Work instruction:
The answer must consist of every line from the data that holds "server".

[Data for analysis — start]

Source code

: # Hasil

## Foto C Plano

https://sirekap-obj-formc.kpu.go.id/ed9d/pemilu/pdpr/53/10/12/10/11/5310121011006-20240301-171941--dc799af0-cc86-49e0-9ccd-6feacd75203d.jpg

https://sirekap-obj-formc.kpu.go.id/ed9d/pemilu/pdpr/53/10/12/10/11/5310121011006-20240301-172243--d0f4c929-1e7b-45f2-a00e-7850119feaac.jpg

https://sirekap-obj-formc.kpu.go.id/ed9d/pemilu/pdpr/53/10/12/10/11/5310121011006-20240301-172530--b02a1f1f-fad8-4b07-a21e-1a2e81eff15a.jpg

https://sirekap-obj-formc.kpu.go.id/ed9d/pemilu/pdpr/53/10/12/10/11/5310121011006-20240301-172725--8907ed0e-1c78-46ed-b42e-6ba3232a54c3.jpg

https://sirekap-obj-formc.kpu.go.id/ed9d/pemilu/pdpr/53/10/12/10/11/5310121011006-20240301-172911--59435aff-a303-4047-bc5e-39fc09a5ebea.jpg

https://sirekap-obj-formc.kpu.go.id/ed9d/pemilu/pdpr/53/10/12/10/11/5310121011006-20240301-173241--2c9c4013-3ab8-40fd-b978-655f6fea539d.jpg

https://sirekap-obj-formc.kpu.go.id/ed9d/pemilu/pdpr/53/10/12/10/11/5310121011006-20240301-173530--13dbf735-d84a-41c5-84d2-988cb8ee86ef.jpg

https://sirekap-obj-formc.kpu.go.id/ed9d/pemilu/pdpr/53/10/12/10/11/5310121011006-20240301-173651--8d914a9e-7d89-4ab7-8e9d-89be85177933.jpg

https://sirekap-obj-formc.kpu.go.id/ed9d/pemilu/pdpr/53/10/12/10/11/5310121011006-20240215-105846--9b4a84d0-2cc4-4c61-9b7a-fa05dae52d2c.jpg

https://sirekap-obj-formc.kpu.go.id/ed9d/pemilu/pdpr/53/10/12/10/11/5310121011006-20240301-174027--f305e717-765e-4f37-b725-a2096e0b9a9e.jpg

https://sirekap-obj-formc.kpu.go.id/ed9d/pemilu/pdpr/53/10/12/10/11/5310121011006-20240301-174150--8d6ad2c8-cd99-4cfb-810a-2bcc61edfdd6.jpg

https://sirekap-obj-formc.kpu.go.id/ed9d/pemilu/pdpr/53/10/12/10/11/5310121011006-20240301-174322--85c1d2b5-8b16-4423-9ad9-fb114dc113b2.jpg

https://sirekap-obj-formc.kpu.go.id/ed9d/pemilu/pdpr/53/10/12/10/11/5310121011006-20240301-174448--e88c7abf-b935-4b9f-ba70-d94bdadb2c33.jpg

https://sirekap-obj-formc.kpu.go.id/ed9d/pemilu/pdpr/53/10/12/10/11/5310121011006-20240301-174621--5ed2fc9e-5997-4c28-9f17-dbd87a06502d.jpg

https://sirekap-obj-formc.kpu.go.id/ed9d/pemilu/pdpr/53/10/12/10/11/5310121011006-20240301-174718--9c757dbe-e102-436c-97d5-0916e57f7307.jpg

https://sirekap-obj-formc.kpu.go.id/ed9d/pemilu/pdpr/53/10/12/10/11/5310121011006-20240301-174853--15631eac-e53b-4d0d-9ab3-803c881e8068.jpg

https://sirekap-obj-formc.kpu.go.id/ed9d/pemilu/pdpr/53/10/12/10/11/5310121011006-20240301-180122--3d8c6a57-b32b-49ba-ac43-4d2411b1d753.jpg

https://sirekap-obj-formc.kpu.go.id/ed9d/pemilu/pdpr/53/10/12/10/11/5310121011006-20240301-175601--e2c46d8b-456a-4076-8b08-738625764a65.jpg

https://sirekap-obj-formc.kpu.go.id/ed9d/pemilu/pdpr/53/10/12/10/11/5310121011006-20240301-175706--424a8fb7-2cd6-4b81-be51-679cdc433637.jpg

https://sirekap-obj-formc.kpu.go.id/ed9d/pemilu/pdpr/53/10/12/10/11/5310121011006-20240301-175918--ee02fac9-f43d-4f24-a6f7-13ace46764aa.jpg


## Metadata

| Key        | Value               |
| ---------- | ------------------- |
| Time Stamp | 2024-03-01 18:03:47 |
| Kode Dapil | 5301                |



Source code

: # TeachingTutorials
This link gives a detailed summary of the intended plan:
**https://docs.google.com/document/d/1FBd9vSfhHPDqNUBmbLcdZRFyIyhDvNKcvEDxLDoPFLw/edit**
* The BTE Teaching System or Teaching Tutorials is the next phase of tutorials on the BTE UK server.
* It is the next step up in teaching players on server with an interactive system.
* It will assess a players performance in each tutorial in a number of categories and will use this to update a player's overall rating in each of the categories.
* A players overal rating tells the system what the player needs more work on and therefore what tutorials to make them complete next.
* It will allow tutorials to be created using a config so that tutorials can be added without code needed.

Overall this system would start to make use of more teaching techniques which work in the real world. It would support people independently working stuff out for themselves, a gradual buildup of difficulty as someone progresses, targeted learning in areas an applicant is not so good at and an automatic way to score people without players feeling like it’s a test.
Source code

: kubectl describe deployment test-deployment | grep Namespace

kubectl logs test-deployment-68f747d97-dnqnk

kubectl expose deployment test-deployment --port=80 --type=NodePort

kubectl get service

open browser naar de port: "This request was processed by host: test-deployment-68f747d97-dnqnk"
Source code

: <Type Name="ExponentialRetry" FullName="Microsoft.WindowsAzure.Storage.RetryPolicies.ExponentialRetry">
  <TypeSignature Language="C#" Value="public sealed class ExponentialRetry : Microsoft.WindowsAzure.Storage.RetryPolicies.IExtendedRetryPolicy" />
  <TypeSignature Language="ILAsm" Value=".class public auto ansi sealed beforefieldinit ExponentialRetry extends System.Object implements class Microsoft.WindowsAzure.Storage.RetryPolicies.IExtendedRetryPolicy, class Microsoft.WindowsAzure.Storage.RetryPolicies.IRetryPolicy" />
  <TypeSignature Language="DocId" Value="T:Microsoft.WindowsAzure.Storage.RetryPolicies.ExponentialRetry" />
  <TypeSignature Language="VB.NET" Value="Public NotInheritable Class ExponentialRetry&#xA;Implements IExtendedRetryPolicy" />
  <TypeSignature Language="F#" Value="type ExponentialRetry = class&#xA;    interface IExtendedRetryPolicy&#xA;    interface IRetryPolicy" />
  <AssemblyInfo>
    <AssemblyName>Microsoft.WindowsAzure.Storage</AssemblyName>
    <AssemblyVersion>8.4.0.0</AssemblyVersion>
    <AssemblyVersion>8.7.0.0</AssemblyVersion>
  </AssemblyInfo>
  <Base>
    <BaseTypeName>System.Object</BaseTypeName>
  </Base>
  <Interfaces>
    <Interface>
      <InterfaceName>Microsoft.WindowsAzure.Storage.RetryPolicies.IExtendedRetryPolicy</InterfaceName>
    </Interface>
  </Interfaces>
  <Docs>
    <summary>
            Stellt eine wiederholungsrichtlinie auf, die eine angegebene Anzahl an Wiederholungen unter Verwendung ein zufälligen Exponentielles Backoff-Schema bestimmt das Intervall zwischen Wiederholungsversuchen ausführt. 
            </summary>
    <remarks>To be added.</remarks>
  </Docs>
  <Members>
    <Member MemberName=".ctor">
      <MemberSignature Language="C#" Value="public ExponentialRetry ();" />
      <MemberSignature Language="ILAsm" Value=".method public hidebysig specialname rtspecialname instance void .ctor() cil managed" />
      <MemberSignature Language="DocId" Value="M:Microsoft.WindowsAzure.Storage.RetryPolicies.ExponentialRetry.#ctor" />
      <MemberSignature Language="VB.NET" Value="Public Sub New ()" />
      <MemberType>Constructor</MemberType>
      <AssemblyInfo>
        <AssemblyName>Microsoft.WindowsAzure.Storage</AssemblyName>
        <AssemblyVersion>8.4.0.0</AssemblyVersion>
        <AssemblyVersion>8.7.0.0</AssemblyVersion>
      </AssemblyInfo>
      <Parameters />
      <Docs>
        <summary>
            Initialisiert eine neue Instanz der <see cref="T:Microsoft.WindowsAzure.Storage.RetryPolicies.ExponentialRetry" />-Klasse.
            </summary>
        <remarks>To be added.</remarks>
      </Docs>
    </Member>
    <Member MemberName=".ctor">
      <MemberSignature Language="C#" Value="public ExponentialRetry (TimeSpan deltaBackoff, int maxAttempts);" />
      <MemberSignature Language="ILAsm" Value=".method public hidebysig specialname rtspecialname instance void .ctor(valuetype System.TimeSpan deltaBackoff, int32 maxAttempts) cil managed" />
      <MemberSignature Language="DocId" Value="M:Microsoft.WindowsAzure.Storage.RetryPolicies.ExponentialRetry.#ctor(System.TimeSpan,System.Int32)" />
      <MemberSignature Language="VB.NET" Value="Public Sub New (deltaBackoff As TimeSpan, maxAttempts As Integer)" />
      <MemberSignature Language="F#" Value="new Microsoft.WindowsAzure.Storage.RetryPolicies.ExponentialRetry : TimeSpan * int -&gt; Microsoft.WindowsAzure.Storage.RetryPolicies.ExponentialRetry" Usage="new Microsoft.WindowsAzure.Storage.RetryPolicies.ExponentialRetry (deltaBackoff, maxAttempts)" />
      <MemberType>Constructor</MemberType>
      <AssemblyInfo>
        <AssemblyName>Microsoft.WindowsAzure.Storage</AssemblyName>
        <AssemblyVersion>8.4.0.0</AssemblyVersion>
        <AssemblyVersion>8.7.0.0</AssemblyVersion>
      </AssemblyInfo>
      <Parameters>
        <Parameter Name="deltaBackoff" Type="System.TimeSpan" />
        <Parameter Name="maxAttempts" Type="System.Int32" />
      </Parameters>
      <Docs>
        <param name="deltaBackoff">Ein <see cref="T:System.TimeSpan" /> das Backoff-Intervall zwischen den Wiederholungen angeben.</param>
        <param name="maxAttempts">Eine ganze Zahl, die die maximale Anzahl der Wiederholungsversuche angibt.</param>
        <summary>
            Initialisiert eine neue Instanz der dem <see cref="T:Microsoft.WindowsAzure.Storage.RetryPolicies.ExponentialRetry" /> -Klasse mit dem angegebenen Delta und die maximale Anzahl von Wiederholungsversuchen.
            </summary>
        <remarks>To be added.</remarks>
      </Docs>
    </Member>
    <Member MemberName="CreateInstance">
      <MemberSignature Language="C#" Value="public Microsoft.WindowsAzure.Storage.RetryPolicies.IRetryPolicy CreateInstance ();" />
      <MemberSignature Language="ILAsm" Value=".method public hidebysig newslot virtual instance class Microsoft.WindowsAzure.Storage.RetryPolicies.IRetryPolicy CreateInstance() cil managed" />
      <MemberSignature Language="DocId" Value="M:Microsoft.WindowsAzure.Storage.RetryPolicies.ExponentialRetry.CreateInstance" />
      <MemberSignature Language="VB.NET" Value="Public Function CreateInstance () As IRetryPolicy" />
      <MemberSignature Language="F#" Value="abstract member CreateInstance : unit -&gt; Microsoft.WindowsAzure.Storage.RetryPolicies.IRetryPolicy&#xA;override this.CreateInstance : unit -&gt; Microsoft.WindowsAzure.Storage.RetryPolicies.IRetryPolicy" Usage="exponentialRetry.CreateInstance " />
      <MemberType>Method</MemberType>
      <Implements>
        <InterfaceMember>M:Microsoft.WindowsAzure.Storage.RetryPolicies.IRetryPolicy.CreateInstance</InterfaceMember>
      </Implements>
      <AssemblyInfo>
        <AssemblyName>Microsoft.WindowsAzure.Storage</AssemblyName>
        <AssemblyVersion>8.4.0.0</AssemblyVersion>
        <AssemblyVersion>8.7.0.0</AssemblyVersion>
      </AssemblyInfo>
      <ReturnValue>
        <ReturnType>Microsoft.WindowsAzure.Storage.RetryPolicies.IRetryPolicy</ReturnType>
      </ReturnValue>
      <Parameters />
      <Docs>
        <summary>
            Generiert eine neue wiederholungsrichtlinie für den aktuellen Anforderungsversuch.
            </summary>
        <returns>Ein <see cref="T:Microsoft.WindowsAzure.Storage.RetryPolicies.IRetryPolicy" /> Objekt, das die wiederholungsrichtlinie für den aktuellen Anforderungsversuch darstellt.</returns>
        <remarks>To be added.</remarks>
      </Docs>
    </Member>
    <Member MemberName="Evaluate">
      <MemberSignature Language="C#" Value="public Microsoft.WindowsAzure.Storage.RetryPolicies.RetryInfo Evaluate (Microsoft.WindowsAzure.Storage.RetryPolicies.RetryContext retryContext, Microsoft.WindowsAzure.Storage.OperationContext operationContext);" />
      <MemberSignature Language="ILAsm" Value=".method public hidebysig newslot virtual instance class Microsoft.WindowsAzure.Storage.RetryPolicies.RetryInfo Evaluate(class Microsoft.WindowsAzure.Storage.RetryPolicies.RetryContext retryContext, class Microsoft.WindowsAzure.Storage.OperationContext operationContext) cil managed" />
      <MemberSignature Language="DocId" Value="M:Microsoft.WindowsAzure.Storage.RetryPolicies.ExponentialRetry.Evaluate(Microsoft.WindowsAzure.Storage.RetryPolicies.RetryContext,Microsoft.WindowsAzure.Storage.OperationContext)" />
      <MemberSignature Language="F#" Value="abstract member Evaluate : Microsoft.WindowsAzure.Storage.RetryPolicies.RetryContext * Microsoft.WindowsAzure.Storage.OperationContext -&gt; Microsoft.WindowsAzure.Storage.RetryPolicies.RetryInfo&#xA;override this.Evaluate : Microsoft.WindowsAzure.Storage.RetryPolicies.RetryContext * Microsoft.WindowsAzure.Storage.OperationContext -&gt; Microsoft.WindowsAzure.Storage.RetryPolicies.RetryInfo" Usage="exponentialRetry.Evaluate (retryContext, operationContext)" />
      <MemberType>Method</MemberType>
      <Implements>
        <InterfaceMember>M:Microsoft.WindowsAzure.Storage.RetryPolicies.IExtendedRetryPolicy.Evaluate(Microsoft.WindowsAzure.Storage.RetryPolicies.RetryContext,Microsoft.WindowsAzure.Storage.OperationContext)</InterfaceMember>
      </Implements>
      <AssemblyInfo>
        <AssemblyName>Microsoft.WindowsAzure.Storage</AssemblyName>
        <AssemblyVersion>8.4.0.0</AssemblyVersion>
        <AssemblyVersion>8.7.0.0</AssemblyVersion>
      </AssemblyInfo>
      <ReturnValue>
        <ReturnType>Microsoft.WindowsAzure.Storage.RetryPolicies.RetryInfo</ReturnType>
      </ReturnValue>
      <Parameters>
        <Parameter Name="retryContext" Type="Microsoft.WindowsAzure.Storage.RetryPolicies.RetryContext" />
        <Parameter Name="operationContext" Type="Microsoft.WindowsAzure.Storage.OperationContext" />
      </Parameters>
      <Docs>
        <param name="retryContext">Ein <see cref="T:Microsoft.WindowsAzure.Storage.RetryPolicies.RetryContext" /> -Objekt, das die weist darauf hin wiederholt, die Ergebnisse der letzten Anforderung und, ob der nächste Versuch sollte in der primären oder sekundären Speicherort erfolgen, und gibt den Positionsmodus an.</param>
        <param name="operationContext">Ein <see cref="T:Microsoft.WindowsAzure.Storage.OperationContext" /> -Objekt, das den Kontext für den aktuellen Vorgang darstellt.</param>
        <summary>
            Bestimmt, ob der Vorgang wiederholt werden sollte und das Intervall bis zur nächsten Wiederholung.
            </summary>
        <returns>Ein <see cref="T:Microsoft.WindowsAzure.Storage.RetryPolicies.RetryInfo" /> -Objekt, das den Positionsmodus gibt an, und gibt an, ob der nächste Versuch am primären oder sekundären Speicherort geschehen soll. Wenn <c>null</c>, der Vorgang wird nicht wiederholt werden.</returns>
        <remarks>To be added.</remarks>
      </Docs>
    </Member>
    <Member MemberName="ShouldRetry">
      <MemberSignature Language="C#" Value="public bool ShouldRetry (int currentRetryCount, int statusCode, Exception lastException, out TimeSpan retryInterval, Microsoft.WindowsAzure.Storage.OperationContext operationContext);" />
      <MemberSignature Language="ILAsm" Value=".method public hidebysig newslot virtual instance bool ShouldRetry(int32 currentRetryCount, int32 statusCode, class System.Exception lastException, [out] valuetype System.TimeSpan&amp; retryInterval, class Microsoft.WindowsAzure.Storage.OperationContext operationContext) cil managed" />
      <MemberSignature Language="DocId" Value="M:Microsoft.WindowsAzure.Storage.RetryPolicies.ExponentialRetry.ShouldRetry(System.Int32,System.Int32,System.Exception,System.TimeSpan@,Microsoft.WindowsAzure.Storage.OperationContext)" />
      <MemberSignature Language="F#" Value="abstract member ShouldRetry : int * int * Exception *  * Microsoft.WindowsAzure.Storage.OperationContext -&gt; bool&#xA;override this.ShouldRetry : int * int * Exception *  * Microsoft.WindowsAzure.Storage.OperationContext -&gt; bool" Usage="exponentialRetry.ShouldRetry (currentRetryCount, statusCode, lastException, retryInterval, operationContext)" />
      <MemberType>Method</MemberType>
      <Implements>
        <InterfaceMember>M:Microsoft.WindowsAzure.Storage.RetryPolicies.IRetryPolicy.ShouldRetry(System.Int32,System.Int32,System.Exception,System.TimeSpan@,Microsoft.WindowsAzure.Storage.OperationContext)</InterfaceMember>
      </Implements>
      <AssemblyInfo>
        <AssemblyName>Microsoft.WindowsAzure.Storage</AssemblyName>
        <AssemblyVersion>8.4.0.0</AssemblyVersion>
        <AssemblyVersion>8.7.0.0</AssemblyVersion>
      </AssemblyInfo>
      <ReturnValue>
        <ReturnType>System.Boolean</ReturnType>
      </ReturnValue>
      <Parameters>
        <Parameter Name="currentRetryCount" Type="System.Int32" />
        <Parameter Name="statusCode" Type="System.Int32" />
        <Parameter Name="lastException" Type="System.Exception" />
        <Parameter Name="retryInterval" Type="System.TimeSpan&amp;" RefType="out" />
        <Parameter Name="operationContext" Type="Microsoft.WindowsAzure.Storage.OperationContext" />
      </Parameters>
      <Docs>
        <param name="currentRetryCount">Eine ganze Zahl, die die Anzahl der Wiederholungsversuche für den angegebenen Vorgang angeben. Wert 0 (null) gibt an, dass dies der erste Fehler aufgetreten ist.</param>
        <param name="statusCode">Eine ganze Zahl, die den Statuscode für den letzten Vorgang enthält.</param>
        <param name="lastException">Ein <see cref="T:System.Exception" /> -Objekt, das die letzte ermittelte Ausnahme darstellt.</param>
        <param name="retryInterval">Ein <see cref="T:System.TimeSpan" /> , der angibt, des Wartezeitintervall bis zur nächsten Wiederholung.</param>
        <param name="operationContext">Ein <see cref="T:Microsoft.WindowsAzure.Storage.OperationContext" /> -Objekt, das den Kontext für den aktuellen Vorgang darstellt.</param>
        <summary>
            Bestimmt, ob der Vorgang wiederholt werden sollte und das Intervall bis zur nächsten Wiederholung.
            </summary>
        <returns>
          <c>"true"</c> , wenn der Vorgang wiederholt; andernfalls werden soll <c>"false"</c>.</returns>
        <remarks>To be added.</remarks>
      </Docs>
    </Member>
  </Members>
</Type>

[Data for analysis — finish]

Solution:
* The BTE Teaching System or Teaching Tutorials is the next phase of tutorials on the BTE UK server.
* It is the next step up in teaching players on server with an interactive system.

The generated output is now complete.